Del otro lado del andén, a unos 10 metros, estaba otro indigente. “¿Será que de ahí proviene el hedor?”, pensó.

Contrario al primer indigente, este otro tenía algo que llamaba su atención.

Sin querer, comenzó a analizar a aquel hombre encorvado, que llevaba una bolsa sobre su hombro. Lucía pesada. Su ropa estaba roída, pero parecían prendas finas. En ese momento, el indigente giró su cabeza y sorprendió a Carlos con la mirada.

Cobijados por unas cejas gruesas y sobre una cama de ojeras y arrugas yacían unos brillantes y cristalinos ojos azules, que atraparon la mirada de Carlos.

Él quedó hipnotizado. Su cuerpo se puso rígido. Su corazón comenzó a latir más y más rápido. Tac, tac, tac-tac. Estaba congelado. Una gota fría corrió por su espalda. Su cuerpo se irguió.

De pronto, aquel hombre de ojos azules comenzó a enderezarse. La bolsa que llevaba en el hombro se hacía ligera y, poco a poco, se transformaba en un maletín de cuero. Las canas recuperaron el color. Era un pelo negro, brillante, limpio.

Instantes después, el indigente abrió el maletín, sacó un peine y se acomodó el pelo.

Carlos trató de gritar. Fue inútil. Era testigo silencioso de una mutación camaleónica. El hedor era aún más penetrante. Su intensidad aumentaba. ¿¡Cómo!?, ¿¡por qué!?

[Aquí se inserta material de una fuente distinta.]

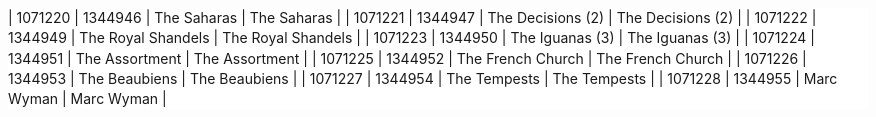 | 1071220 | 1344946 | The Saharas | The Saharas |
| 1071221 | 1344947 | The Decisions (2) | The Decisions (2) |
| 1071222 | 1344949 | The Royal Shandels | The Royal Shandels |
| 1071223 | 1344950 | The Iguanas (3) | The Iguanas (3) |
| 1071224 | 1344951 | The Assortment | The Assortment |
| 1071225 | 1344952 | The French Church | The French Church |
| 1071226 | 1344953 | The Beaubiens | The Beaubiens |
| 1071227 | 1344954 | The Tempests | The Tempests |
| 1071228 | 1344955 | Marc Wyman | Marc Wyman |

El tren entró a la estación. Aquel hombre se acomodó el saco y la corbata. Miró de reojo a Carlos. Le lanzó una sonrisa y un guiño. Era como si agradeciera.

Carlos permaneció inmóvil hasta que el tren partió. Sus sentidos regresaron de golpe. Le dolía la espalda. El hedor que tanto asco le causaba provenía de sus pies, se intensificaba en el estómago y brotaba por su aliento. Tenía miedo.

Pensó en pedir auxilio al policía que le había cedido el paso. Caminó hacia los torniquetes. Arrastraba los pies. Era lo más que podía hacer.

—¿Otra vez, pinche loco?, exclamó con desprecio el agente, con un gesto de asco.

Carlos trató de hablar. A duras penas alcanzó a balbucear.

—Sáquese de aquí, ordenó el policía y señaló la salida.

Para ese momento, Carlos no recordaba ni su nombre: “¿¡Qué me está pasando!?” Bajó la mirada y su sombra le reveló que llevaba una enorme bolsa negra al hombro.

La puso en el suelo. Hurgó en su interior. De entre toda la basura sacó unos papeles arrugados, llenos de tierra, un libro viejo y un peine sucio, lleno de pelos. Miró su ropa. Se veía fina, pero desgastada. 

Reunió todas sus fuerzas y azotó la bolsa contra el piso. ¡Craaack! Se escuchó un cristalazo. Una botella de loción se había roto con el impacto.

Carlos solo observó hipnóticamente cómo el líquido de la fragancia se escurría por una cañería. Él ya no era él. Su sueño se había ido junto con el Metro. Ahí lo entendió todo: el abismo lo había mirado fijamente.